Europe has been the epicentre of a rout in global bond markets over the last week as deflation fears have eased and investors have started to baulk at eye-wateringly low yields.
Having hit a record low of 0.05 percent three weeks ago, benchmark German 10-year yields spiked more than 20 basis points on Thursday to hit 0.799 percent, the highest since November 2014.
While historically borrowing costs remain relatively low, price swings of this magnitude have not been seen in a quarter century, according to Reuters data.
"It's a historical move that we're experiencing," said Jean Francois Robin, head of strategy at Natixis.
German 10-year yields have risen over 37 basis points in the last week, as of 1020 GMT, on track to notch up their worst period since June 1999.
The euro was introduced in January 1999. The ferocity of the swings seen over the last week, as measured in the market by one-week realised volatility, have not been matched since at least 1992, according to Reuters data.
Bill Eigen, a fund manager at JP Morgan Funds estimates that investors would have lost more than 10 percent in total return terms as a result of the recent spike in German yields.
That was similar to the losses in Germany's main stock market index over the same period.
WIPED OUT
Most other major euro zone government bond yields also rose on the day. French bonds were among the worst performers, with yields up some 14 bps at 1.05 percent.
Some analysts said debt sales, which included 8.5 billion euros of French bonds and 4.5 billion euros of Spanish bonds, had exacerbated the sell-off as bank dealers and investors struggled to digest the new supply.
"People now have the notion that any gains you build up over months can be wiped out in just a few sessions," said Commerzbank strategist Benjamin Schroeder.
Others, however, said the sales were not having much influence and were being used to try and rationalise a more fundamental shift in market sentiment.
"People often use supply as a scapegoat for market moves.
It is something to hang their hat on," said Rabobank's Richard McGuire.

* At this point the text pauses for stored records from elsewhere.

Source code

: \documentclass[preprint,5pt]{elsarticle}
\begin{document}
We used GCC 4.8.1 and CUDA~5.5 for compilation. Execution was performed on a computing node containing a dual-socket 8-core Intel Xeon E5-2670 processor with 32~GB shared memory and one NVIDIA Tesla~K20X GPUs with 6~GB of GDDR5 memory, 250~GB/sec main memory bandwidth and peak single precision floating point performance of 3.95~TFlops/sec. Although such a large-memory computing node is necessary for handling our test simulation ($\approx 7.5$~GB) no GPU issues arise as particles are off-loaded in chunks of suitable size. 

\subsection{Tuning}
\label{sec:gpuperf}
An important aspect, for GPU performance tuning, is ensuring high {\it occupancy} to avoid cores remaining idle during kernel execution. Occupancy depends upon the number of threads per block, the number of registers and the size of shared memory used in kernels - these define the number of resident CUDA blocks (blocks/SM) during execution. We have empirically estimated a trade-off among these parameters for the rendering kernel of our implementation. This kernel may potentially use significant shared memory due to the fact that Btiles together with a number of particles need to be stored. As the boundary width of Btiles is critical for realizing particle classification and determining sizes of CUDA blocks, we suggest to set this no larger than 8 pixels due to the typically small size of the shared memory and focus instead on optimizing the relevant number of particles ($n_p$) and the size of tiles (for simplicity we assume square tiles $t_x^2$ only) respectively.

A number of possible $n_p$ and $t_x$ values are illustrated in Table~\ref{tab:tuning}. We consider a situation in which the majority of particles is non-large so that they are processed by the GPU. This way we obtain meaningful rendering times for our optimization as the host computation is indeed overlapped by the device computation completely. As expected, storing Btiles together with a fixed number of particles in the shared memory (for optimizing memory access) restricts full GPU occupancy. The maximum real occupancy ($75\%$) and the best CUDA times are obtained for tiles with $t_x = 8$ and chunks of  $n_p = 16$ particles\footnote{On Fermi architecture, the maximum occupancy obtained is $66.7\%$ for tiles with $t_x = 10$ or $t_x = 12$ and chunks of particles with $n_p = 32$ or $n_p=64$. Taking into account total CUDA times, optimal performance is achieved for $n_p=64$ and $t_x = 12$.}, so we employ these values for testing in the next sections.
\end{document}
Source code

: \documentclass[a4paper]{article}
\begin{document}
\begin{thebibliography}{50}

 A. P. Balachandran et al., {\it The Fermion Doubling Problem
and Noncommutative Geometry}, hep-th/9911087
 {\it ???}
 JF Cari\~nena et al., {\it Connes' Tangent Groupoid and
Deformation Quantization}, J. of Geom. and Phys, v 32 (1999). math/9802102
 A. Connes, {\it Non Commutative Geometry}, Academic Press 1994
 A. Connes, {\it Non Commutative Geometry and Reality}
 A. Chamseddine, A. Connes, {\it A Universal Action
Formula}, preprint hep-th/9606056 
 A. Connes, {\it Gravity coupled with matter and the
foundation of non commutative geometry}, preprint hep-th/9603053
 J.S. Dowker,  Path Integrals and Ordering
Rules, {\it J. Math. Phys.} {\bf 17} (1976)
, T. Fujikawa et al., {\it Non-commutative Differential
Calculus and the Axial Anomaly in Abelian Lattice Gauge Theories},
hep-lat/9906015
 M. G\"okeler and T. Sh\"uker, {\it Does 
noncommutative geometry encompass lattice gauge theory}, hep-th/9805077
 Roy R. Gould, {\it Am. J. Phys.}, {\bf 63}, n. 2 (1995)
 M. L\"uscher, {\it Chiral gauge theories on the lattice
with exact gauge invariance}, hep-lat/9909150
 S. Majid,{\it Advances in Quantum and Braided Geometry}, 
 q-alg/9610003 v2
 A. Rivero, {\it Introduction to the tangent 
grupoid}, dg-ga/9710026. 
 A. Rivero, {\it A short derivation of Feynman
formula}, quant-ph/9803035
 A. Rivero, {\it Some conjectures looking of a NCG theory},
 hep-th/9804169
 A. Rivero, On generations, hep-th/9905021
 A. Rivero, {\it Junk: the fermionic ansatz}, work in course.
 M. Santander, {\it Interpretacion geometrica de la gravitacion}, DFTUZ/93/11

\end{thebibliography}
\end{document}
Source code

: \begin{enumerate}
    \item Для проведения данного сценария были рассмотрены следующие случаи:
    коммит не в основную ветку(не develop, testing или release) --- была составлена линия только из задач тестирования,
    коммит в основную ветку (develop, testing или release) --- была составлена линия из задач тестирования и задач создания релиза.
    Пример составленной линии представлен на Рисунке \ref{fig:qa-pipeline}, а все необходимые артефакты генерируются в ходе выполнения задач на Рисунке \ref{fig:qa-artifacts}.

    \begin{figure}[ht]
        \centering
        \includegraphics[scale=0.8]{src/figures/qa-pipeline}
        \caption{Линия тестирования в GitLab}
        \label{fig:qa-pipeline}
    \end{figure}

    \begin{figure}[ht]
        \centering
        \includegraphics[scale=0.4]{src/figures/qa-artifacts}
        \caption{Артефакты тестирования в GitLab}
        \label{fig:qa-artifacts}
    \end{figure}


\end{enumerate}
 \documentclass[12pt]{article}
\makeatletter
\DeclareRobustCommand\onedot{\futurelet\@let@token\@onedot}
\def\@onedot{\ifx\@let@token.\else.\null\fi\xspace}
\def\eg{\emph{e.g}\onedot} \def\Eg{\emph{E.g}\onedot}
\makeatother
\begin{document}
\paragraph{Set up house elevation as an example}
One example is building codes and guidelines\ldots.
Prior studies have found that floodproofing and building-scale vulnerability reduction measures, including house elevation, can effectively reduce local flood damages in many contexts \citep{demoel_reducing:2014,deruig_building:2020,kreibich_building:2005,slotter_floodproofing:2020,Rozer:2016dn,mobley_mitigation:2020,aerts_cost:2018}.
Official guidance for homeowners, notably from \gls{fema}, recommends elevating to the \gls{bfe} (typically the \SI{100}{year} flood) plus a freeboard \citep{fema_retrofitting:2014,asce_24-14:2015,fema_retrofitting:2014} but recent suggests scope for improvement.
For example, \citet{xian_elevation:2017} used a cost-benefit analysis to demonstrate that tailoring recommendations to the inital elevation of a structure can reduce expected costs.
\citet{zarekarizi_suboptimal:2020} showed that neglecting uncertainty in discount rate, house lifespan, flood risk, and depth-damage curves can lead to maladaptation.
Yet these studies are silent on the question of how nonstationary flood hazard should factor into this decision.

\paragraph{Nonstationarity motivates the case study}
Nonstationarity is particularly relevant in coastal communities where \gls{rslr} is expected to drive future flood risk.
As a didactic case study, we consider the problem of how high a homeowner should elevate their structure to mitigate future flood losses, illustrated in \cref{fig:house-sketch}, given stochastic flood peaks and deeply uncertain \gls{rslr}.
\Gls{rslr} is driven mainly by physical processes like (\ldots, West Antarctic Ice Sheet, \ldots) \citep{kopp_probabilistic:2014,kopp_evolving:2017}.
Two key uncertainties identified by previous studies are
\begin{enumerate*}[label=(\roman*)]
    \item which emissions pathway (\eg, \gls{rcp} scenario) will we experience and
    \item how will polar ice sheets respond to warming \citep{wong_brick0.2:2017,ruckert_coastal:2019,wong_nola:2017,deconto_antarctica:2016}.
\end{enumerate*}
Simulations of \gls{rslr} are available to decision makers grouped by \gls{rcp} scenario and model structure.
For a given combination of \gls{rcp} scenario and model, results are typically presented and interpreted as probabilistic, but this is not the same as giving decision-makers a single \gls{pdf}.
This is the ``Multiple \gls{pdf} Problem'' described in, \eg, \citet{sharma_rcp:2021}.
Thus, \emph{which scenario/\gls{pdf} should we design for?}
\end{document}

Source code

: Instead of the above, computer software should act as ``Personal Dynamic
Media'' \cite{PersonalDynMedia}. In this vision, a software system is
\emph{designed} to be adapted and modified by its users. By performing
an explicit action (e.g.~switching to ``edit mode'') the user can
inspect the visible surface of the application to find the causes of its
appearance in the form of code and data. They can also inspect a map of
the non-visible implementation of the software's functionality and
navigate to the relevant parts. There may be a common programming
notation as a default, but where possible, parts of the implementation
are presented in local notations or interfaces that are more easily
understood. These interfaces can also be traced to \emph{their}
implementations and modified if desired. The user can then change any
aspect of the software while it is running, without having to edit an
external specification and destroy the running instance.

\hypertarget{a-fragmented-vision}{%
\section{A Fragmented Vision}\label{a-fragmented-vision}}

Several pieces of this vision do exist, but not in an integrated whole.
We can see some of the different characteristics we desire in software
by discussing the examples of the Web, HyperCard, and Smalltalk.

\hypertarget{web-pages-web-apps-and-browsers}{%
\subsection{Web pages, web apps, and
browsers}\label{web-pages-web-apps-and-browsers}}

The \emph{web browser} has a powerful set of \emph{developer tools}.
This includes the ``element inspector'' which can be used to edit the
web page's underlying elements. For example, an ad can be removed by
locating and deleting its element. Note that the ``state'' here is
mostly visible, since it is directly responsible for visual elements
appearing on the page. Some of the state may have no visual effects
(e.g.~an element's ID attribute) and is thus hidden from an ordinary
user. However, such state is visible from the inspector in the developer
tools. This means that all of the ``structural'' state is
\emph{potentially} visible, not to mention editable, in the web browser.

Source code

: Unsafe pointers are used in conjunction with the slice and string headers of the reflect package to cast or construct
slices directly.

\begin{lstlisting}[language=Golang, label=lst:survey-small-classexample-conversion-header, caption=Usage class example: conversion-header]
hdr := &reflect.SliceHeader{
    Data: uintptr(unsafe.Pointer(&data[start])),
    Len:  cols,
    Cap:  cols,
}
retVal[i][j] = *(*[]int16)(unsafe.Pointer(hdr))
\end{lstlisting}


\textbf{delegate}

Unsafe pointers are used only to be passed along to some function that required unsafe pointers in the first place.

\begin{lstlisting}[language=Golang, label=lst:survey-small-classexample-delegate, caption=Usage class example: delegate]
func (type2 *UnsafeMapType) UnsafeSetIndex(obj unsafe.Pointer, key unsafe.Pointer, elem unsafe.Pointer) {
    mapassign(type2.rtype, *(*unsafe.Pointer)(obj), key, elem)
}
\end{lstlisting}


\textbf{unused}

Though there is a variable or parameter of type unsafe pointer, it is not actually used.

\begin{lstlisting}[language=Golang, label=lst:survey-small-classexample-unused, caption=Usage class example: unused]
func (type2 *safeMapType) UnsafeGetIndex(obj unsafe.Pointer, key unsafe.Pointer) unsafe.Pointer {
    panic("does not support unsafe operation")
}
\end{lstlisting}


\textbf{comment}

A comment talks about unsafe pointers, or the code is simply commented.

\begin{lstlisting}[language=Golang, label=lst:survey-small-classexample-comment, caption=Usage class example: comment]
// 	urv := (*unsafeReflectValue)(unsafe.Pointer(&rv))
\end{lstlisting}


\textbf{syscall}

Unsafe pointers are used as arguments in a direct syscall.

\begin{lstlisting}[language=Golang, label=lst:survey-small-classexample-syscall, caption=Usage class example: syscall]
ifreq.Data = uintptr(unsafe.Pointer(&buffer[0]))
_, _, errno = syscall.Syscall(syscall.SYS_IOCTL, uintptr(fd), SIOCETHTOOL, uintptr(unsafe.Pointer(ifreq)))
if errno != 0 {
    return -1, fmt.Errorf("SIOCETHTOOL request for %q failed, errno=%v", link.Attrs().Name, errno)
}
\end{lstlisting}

"We continue to argue that it is not supply that drives curve shape or yield levels, it is inflation and growth expectations as we saw during the UK and US variants of QE (quantitative easing)."
If issuance is exacerbating market moves, it could prove to be a torrid month for bond markets with some 75 billion of net issuance expected in May, according to Barclays.
This would trump March's total of 28.5 billion euros and mark a sizeable step-up from negative net supply of 7.5 billion euros in April.